:: Your assignment ::
Please write out the lines of the data exactly, beginning with the first and ending with the line containing "Un workflow doit"; leave the pictures behind.

(Saved entries)
· · ·
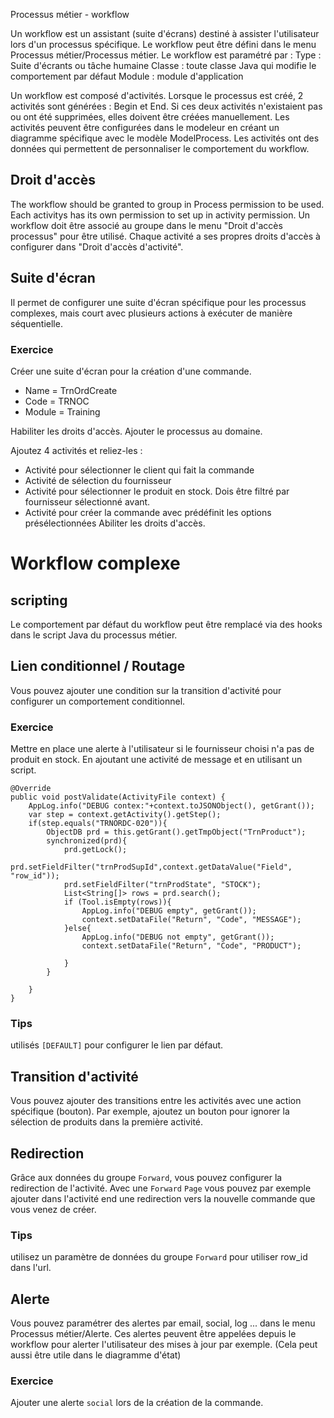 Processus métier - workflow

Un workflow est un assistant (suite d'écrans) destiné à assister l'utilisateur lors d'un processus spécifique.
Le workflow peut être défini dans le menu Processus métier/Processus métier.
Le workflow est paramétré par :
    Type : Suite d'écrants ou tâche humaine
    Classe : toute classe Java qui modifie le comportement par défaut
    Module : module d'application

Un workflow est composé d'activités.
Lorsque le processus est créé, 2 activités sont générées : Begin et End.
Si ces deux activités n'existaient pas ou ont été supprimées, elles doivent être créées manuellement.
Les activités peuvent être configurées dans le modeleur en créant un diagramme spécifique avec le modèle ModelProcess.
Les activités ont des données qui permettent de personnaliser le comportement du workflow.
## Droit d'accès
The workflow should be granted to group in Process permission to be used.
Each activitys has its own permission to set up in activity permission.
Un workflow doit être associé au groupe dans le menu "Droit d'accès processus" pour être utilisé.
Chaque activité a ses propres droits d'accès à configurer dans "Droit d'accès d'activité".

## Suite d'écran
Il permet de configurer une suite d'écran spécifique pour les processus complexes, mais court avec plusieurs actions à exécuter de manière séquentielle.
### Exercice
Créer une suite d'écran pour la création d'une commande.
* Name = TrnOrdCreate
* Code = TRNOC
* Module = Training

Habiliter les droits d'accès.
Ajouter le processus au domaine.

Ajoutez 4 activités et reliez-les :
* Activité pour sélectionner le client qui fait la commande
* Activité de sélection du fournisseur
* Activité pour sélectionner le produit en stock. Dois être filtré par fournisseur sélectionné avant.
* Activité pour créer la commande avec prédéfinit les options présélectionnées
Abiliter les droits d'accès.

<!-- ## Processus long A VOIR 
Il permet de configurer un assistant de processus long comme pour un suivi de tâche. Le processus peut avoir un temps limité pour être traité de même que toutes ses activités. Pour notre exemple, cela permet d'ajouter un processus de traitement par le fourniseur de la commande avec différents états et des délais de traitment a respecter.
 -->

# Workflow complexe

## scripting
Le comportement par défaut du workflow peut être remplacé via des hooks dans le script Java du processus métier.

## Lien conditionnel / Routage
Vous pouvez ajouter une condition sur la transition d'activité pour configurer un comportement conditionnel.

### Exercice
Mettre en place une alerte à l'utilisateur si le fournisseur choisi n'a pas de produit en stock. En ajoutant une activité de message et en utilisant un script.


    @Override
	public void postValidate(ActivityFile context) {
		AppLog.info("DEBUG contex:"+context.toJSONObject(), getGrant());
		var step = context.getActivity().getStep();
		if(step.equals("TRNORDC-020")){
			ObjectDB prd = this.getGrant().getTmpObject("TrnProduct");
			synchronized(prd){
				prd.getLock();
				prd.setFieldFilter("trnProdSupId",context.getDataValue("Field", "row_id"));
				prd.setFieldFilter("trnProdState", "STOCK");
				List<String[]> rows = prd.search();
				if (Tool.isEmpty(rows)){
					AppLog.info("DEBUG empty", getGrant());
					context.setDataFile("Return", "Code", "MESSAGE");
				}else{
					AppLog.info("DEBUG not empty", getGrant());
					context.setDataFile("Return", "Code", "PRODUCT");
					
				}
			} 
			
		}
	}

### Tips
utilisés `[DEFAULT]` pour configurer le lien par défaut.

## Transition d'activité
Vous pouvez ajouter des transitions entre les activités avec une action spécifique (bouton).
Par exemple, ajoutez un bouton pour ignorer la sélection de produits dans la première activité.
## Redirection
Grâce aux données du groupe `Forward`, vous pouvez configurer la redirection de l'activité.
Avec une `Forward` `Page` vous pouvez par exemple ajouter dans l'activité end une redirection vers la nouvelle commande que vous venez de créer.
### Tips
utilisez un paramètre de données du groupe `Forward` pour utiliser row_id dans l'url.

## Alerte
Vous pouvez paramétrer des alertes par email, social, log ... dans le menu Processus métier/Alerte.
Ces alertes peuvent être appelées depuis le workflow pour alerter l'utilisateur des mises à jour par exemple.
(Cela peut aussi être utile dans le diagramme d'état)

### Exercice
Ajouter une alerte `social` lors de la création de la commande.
· · ·
:: Answer for the task ::
 Processus métier - workflow

Un workflow est un assistant (suite d'écrans) destiné à assister l'utilisateur lors d'un processus spécifique.
Le workflow peut être défini dans le menu Processus métier/Processus métier.
Le workflow est paramétré par :
    Type : Suite d'écrants ou tâche humaine
    Classe : toute classe Java qui modifie le comportement par défaut
    Module : module d'application

Un workflow est composé d'activités.
Lorsque le processus est créé, 2 activités sont générées : Begin et End.
Si ces deux activités n'existaient pas ou ont été supprimées, elles doivent être créées manuellement.
Les activités peuvent être configurées dans le modeleur en créant un diagramme spécifique avec le modèle ModelProcess.
Les activités ont des données qui permettent de personnaliser le comportement du workflow.
## Droit d'accès
The workflow should be granted to group in Process permission to be used.
Each activitys has its own permission to set up in activity permission.
Un workflow doit être associé au groupe dans le menu "Droit d'accès processus" pour être utilisé.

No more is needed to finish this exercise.